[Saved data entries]
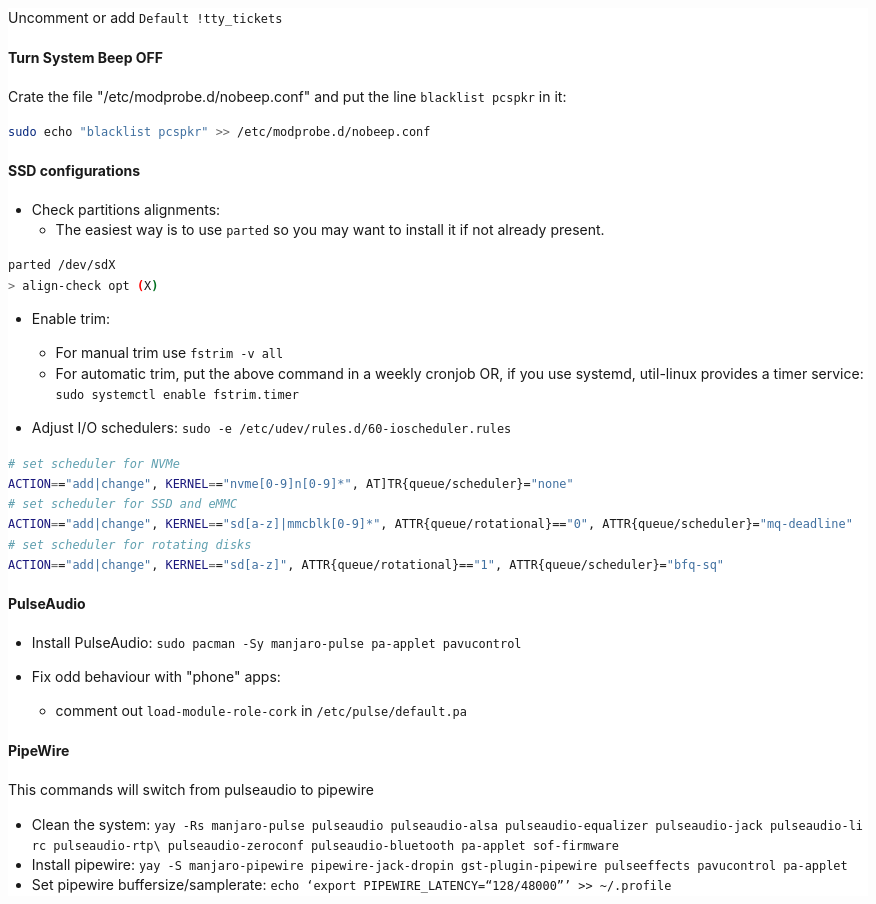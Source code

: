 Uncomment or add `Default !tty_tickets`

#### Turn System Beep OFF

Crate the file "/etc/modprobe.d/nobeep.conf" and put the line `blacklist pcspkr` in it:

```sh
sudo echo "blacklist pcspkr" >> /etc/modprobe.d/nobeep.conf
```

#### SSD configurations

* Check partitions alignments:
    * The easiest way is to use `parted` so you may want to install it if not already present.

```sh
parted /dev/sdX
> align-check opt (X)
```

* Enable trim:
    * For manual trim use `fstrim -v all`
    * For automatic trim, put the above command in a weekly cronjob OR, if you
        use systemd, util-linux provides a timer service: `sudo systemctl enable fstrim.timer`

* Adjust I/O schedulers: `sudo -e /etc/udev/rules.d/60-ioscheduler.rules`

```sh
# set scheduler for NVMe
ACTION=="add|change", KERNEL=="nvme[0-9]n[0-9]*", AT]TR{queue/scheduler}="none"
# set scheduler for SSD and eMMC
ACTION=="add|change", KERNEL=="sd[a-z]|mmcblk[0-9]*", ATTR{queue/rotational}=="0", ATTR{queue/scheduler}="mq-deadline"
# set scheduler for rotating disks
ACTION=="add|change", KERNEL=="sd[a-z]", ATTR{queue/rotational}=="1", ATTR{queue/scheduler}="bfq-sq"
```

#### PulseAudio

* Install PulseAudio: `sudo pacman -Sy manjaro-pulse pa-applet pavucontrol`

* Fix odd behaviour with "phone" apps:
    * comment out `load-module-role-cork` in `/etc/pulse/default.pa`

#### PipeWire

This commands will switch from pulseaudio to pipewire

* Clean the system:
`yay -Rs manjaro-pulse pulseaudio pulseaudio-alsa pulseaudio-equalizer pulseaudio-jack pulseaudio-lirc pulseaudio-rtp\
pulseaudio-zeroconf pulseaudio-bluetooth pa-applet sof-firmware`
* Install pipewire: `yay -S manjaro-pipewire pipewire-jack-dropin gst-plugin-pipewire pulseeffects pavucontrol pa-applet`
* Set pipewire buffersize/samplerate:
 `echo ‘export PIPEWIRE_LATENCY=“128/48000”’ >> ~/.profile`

#### WORK REQUEST
The number alone is the answer: work out how many lines in the data contain "rotational".

#### REPLY TO THE EXERCISE
2